Lightweight surrogate random forest support for model simplification and feature relevance

摘要

In this study, we propose a lightweight surrogate random forest (L-SRF) algorithm that can be interpreted through a new rule distillation method. The common surrogate models replace the existing heavy and deep but high-performance black box model using a teacher–student learning framework. However, the student model obtained in this way must maintain the performance of the teacher model, and thus the degree of model simplification and transparency is extremely limited. Therefore, to increase model transparency while maintaining the performance of the surrogate model, we propose two methods. First, we propose a cross-entropy Shapley value to evaluate the contribution of each rule in the student surrogate model. Second, a random mini-grouping method is devised to effectively distilless important rules while minimizing the overfitting problem caused by a model simplification.
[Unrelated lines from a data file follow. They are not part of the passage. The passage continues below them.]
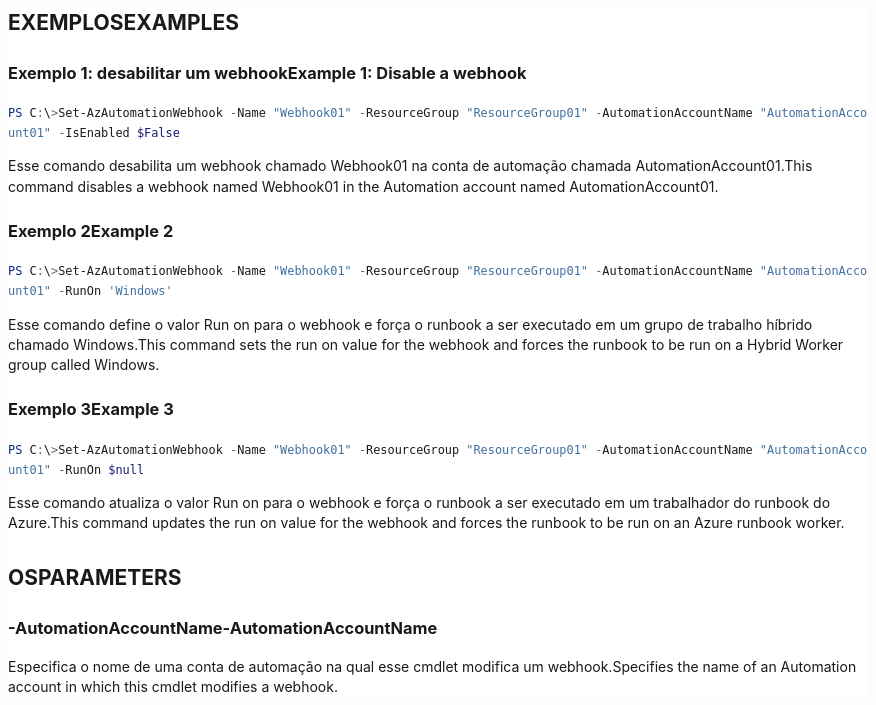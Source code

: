 ## <span data-ttu-id="a023c-107">EXEMPLOS</span><span class="sxs-lookup"><span data-stu-id="a023c-107">EXAMPLES</span></span>

### <span data-ttu-id="a023c-108">Exemplo 1: desabilitar um webhook</span><span class="sxs-lookup"><span data-stu-id="a023c-108">Example 1: Disable a webhook</span></span>
```powershell
PS C:\>Set-AzAutomationWebhook -Name "Webhook01" -ResourceGroup "ResourceGroup01" -AutomationAccountName "AutomationAccount01" -IsEnabled $False
```

<span data-ttu-id="a023c-109">Esse comando desabilita um webhook chamado Webhook01 na conta de automação chamada AutomationAccount01.</span><span class="sxs-lookup"><span data-stu-id="a023c-109">This command disables a webhook named Webhook01 in the Automation account named AutomationAccount01.</span></span>

### <span data-ttu-id="a023c-110">Exemplo 2</span><span class="sxs-lookup"><span data-stu-id="a023c-110">Example 2</span></span>
```powershell
PS C:\>Set-AzAutomationWebhook -Name "Webhook01" -ResourceGroup "ResourceGroup01" -AutomationAccountName "AutomationAccount01" -RunOn 'Windows'
```

<span data-ttu-id="a023c-111">Esse comando define o valor Run on para o webhook e força o runbook a ser executado em um grupo de trabalho híbrido chamado Windows.</span><span class="sxs-lookup"><span data-stu-id="a023c-111">This command sets the run on value for the webhook and forces the runbook to be run on a Hybrid Worker group called Windows.</span></span>

### <span data-ttu-id="a023c-112">Exemplo 3</span><span class="sxs-lookup"><span data-stu-id="a023c-112">Example 3</span></span>
```powershell
PS C:\>Set-AzAutomationWebhook -Name "Webhook01" -ResourceGroup "ResourceGroup01" -AutomationAccountName "AutomationAccount01" -RunOn $null
```

<span data-ttu-id="a023c-113">Esse comando atualiza o valor Run on para o webhook e força o runbook a ser executado em um trabalhador do runbook do Azure.</span><span class="sxs-lookup"><span data-stu-id="a023c-113">This command updates the run on value for the webhook and forces the runbook to be run on an Azure runbook worker.</span></span> 

## <span data-ttu-id="a023c-114">OS</span><span class="sxs-lookup"><span data-stu-id="a023c-114">PARAMETERS</span></span>

### <span data-ttu-id="a023c-115">-AutomationAccountName</span><span class="sxs-lookup"><span data-stu-id="a023c-115">-AutomationAccountName</span></span>
<span data-ttu-id="a023c-116">Especifica o nome de uma conta de automação na qual esse cmdlet modifica um webhook.</span><span class="sxs-lookup"><span data-stu-id="a023c-116">Specifies the name of an Automation account in which this cmdlet modifies a webhook.</span></span>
The proposed L-SRF based on a rule contribution has the advantage of improving the degree of simplification and transparency of the model by realizing the large distillation ratio against the initial SRF model. In addition, because the proposed L-SRF removes unnecessary rules, it is possible to minimize the loss of the importance and relevance of each feature. To demonstrate the superior performance of the proposed L-SRF method, several comparative experiments were conducted on various data sets. We proved experimentally that the proposed method achieves a more effective performance than black box AI models in terms of model transparency and memory requirement, as well as the interpretation of the feature relevance.